Example: Summed Pauli observable
from squlearn.observables import SummedPaulis
op = SummedPaulis(num_qubits=2)
print(op)
SparsePauliOp(['II', 'IZ', 'ZI'],
coeffs=[ParameterExpression(1.0*p[0]), ParameterExpression(1.0*p[1]),
ParameterExpression(1.0*p[2])])
Custom observables
sQUlearn features several options to construct custom observables.
With the class CustomObservable, it is possible to construct observables from a string
containing the letters of the Pauli matrices ("X", "Y", "Z", "I").
The resulting observable can be multiplied by a parameter by setting parameterized=True.
Furthermore, observables can be added by + or multiplied by * with each other.
This allows the creation of arbitrary observables.
Example: Custom observable
from squlearn.observables import CustomObservable
ob1 = CustomObservable(num_qubits=2, operator_string="IX",parameterized=True)
ob2 = CustomObservable(num_qubits=2, operator_string="ZY",parameterized=True)
added_ob = ob1 + ob2
print("Added observable:\n",added_ob,"\n\n")
squared_ob = added_ob*added_ob
print("Squared observable:\n",squared_ob)
Added observable:
SparsePauliOp(['IX', 'ZY'],
coeffs=[ParameterExpression(1.0*p[0]), ParameterExpression(1.0*p[1])])
Squared observable:
SparsePauliOp(['II', 'ZZ'],
coeffs=[ParameterExpression(1.0*p[0]**2 + 1.0*p[1]**2), ParameterExpression(0)])
Example: More complex custom observable
It is also possible to construct more complex observables by supplying a list of strings containing the Pauli matrices.
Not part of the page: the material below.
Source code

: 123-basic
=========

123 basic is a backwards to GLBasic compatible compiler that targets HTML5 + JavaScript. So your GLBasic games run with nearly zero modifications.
The observable is then constructed by adding the single observables together.
from squlearn.observables import CustomObservable
# It is also possible to add trainable parameters:
ob = CustomObservable(num_qubits=4, operator_string=["ZIZZ", "XIXI"], parameterized=True)
print("Custom observable with multiple operators:\n",ob)
Custom observable with multiple operators:
SparsePauliOp(['ZIZZ', 'XIXI'],
coeffs=[ParameterExpression(1.0*p[0]), ParameterExpression(1.0*p[1])])
Note that in Qiskit, the qubits are counted from the right to the left as in the computational basis!
Mapping observables to real qubits
When running on a backend, the number of physical qubits may change
from the number of qubits the definition of the observable.
If it is necessary, it is possible to adjust the observable to the physical qubits.
This is achieved by providing a map from the qubits of the observable to the
physical qubits utilized for example in the feature map via the function set_qubit_map().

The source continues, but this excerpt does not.